Thursday, November 25, 2010

Busy Days On Etsy/Blog to Finnegan Blog

Dan, regarding your Etsy impressions.....I had EXACTLY the same impression.

Anyway, I think it was two or three years ago that someone posted a link to etsy on the NAIA forum. My first take: I was totally underwhelmed. I didn’t see much work there that….well, I didn’t see much work there that even a charitable jury would accept into the average art fair.

Maybe it’s my age or the length of time I’ve been doing this for a living (33 years) or maybe just that I’m irrationally, undeservedly arrogant (<--prolly that one), but I didn’t want the association with what I saw as “that level of work”. But that summer I really started to feel the need again to fix my website for marketing. I had the sense that my Fall schedule wasn’t something I could have confidence in to get me through the Winter. Still, I had no clue as to how to do what I needed to do.

Some people were telling me “Oh, it’s easy. Just put “Buy It Now” buttons on your website”. Others were telling me that putting a shopping cart on the website was no big deal.


It was a big deal. And a dead end. Again.
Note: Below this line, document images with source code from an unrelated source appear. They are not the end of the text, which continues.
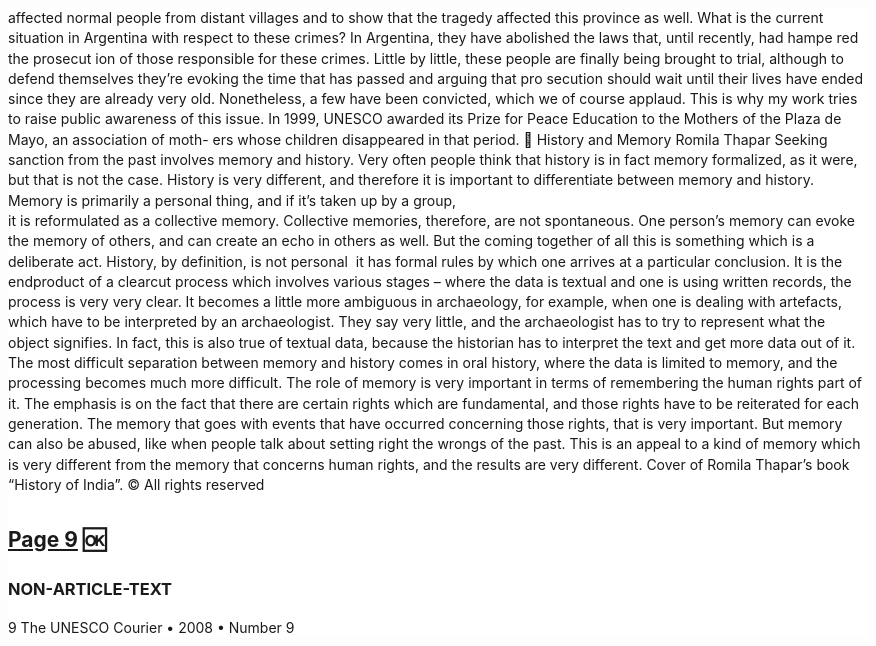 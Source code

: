 affected normal people from distant 
villages and to show that the tragedy 
affected this province as well.
What is the current situation in 
Argentina with respect to these 
crimes? 
In Argentina, they have abolished the 
laws that, until recently, had hampe­
red the prosecut ion of those 
 responsible for these crimes. Little by 
little, these people are finally being 
brought to trial, although to defend 
themselves they’re evoking the time 
that has passed and arguing that pro­
secution should wait until their lives 
have ended since they are already very 
old. Nonetheless, a few have been 
convicted, which we of course 
applaud. This is why my work tries to 
raise public awareness of this issue. 
In 1999, UNESCO awarded its Prize for 
Peace Education to the Mothers of the 
Plaza de Mayo, an association of moth-
ers whose children disappeared in that 
period.  
History and Memory
Romila Thapar
Seeking sanction from the past involves memory and history. Very 
often people think that history is in fact memory formalized, as it 
were, but that is not the case. History is very different, and therefore 
it is important to differentiate between memory and history.
Memory is primarily a personal thing, and if it’s taken up by a group,  
it is reformulated as a collective memory. Collective memories, therefore, 
are not spontaneous. One person’s memory can evoke the memory 
of others, and can create an echo in others as well. But the coming 
together of all this is something which is a deliberate act. 
History, by definition, is not personal ­­ it has formal rules by which one 
arrives at a particular conclusion. It is the end­product of a clear­cut 
process which involves various stages – where the data is textual and 
one is using written records, the process is very very clear. It becomes 
a little more ambiguous in archaeology, for example, when one is 
dealing with artefacts, which have to be interpreted by an archaeologist. They say very little, and 
the archaeologist has to try to represent what the object signifies. In fact, this is also true of textual 
data, because the historian has to interpret the text and get more data out of it. 
The most difficult separation between memory and history comes in oral history, where the data is 
limited to memory, and the processing becomes much more difficult. 
The role of memory is very important in terms of remembering the human rights part of it. The 
emphasis is on the fact that there are certain rights which are fundamental, and those rights have to 
be reiterated for each generation. The memory that goes with events that have occurred concerning 
those rights, that is very important. But memory can also be abused, like when people talk about 
setting right the wrongs of the past. This is an appeal to a kind of memory which is very different 
from the memory that concerns human rights, and the results are very different.
Cover of Romila Thapar’s book 
“History of India”. 
© All rights reserved 
## [Page 9](https://demo.humlab.umu.se/courier/183304eng.pdf#page=9) 🆗
### NON-ARTICLE-TEXT
9
The UNESCO Courier • 2008 • Number 9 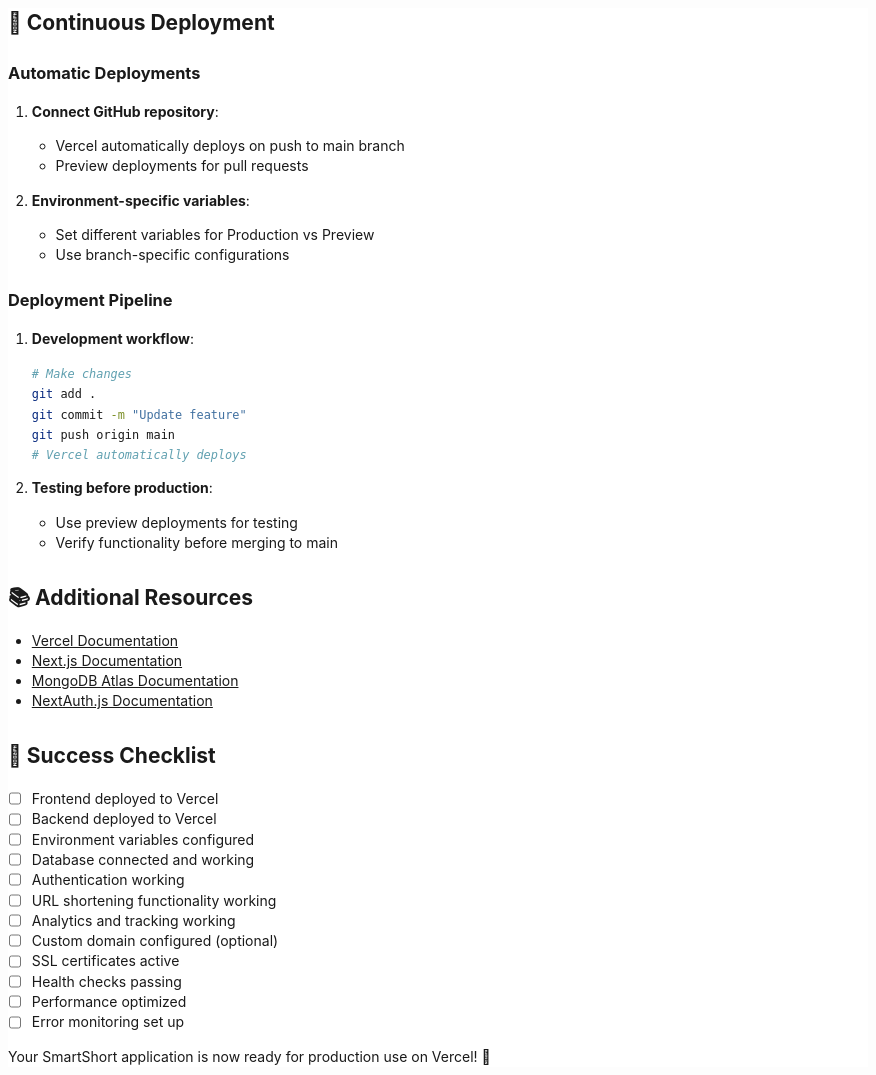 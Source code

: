 ## 🔄 Continuous Deployment

### Automatic Deployments

1. **Connect GitHub repository**:
   - Vercel automatically deploys on push to main branch
   - Preview deployments for pull requests

2. **Environment-specific variables**:
   - Set different variables for Production vs Preview
   - Use branch-specific configurations

### Deployment Pipeline

1. **Development workflow**:
   ```bash
   # Make changes
   git add .
   git commit -m "Update feature"
   git push origin main
   # Vercel automatically deploys
   ```

2. **Testing before production**:
   - Use preview deployments for testing
   - Verify functionality before merging to main

## 📚 Additional Resources

- [Vercel Documentation](https://vercel.com/docs)
- [Next.js Documentation](https://nextjs.org/docs)
- [MongoDB Atlas Documentation](https://docs.atlas.mongodb.com)
- [NextAuth.js Documentation](https://next-auth.js.org)

## 🎉 Success Checklist

- [ ] Frontend deployed to Vercel
- [ ] Backend deployed to Vercel
- [ ] Environment variables configured
- [ ] Database connected and working
- [ ] Authentication working
- [ ] URL shortening functionality working
- [ ] Analytics and tracking working
- [ ] Custom domain configured (optional)
- [ ] SSL certificates active
- [ ] Health checks passing
- [ ] Performance optimized
- [ ] Error monitoring set up

Your SmartShort application is now ready for production use on Vercel! 🚀  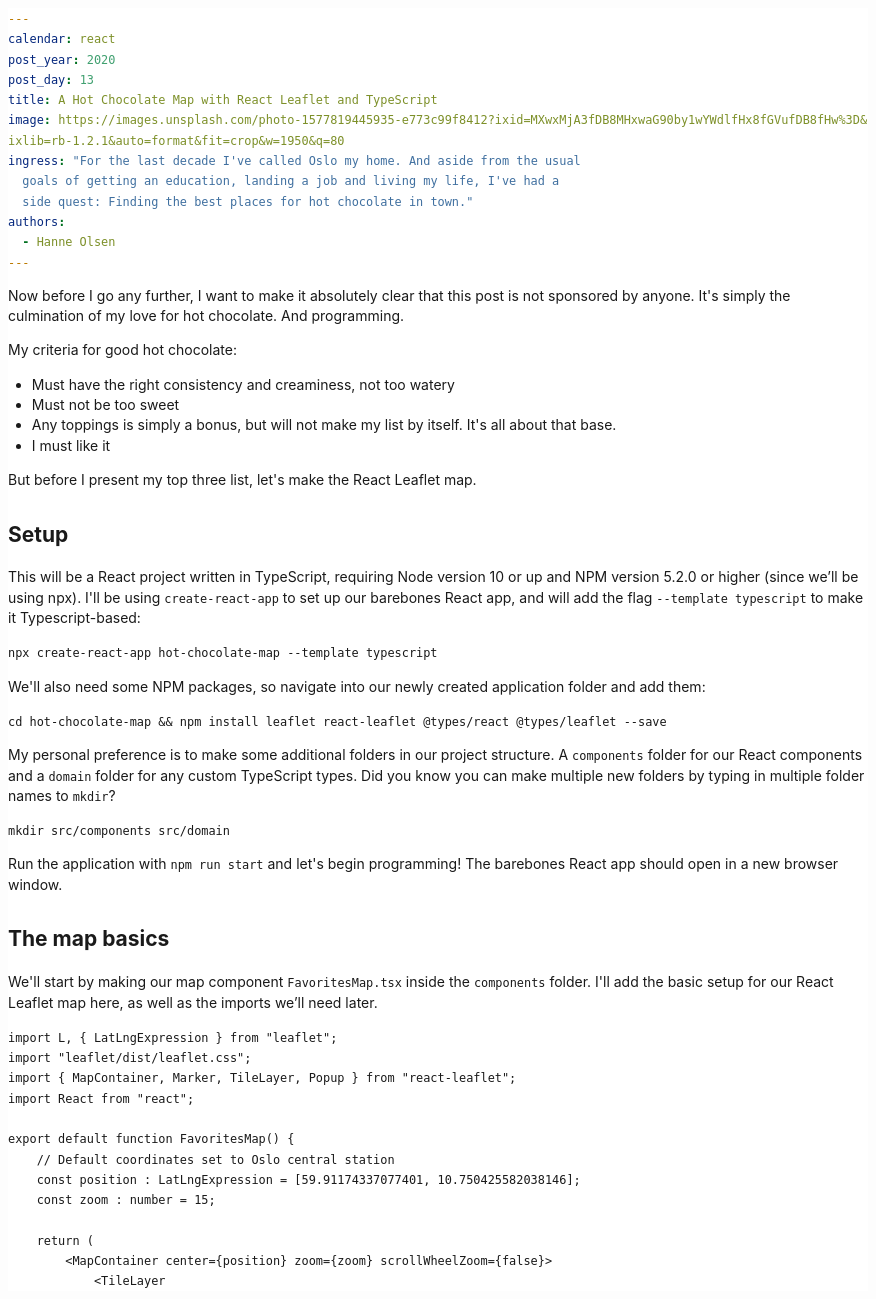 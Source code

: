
```yaml
---
calendar: react
post_year: 2020
post_day: 13
title: A Hot Chocolate Map with React Leaflet and TypeScript
image: https://images.unsplash.com/photo-1577819445935-e773c99f8412?ixid=MXwxMjA3fDB8MHxwaG90by1wYWdlfHx8fGVufDB8fHw%3D&ixlib=rb-1.2.1&auto=format&fit=crop&w=1950&q=80
ingress: "For the last decade I've called Oslo my home. And aside from the usual
  goals of getting an education, landing a job and living my life, I've had a
  side quest: Finding the best places for hot chocolate in town."
authors:
  - Hanne Olsen
---
```

Now before I go any further, I want to make it absolutely clear that this post is not sponsored by anyone. It's simply the culmination of my love for hot chocolate. And programming.

My criteria for good hot chocolate:

* Must have the right consistency and creaminess, not too watery
* Must not be too sweet
* Any toppings is simply a bonus, but will not make my list by itself. It's all about that base.
* I must like it

But before I present my top three list, let's make the React Leaflet map.

## Setup

This will be a React project written in TypeScript, requiring Node version 10 or up and NPM version 5.2.0 or higher (since we’ll be using npx). I'll be using `create-react-app` to set up our barebones React app, and will add the flag `--template typescript` to make it Typescript-based:

`npx create-react-app hot-chocolate-map --template typescript`

We'll also need some NPM packages, so navigate into our newly created application folder and add them:

`cd hot-chocolate-map && npm install leaflet react-leaflet @types/react @types/leaflet --save`

My personal preference is to make some additional folders in our project structure. A `components` folder for our React components and a `domain` folder for any custom TypeScript types. Did you know you can make multiple new folders by typing in multiple folder names to `mkdir`?

`mkdir src/components src/domain`

Run the application with `npm run start` and let's begin programming! The barebones React app should open in a new browser window. 

## The map basics

We'll start by making our map component `FavoritesMap.tsx` inside the `components` folder. I'll add the basic setup for our React Leaflet map here, as well as the imports we’ll need later.

```tsx
import L, { LatLngExpression } from "leaflet";
import "leaflet/dist/leaflet.css";
import { MapContainer, Marker, TileLayer, Popup } from "react-leaflet";
import React from "react";

export default function FavoritesMap() {
    // Default coordinates set to Oslo central station
    const position : LatLngExpression = [59.91174337077401, 10.750425582038146];
    const zoom : number = 15;

    return (
        <MapContainer center={position} zoom={zoom} scrollWheelZoom={false}>
            <TileLayer
```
But I started looking at other potter’s sites. I’d spend a few hours a day for a while just going from site to site and traveling down rabbit hole after rabbit hole. Then I googled up the site of a potter acquaintance who (as I remembered it) didn’t used to have a site -- at least not when I was first building mine. “Hmmm” says I, “Richard’s got a site now”. And when I clicked on the link on his site titled “Pots to Buy” it took me to an etsy site. Well, probably because it was Richard, but mostly because I went from Richard’s site to the etsy site, it suddenly dawned on me… …there really was no need for my customers, or the public-at-large who may be following links to and from my site, to ever know (or make any association with) anything of etsy beyond my page there.

My fears (unfounded ANYWAY, as it turns out) of people making qualitative assumptions about my work because of the other work on etsy were allayed.

So I immediately opened an etsy account. But I had show commitments and really didn’t have tons of inventory (as I saw it then) to upload right away. And St James Court Art Show was great that year – causing me to put off uploading even longer.

But when November rolled around I decided to start working on the site. I had sales almost immediately. And here are at least a few of the most gratifying discoveries:

1. The sales came, not by linkage from my site, but directly from the etsy site. So not only was etsy not deserving of my arrogance and condescension – they’ve put together a real market -- and a tremendous internal marketing mechanism.

2. And because the sales were coming from etsy – not from prior customers – I’ve now made sales to areas of the country where I’ve never done art fairs. Of the nearly 100 sales I made in my first month with etsy, most of the pots were shipped to BRAND NEW CUSTOMERS. I've now passed 670 sales and most of them follow that same trend.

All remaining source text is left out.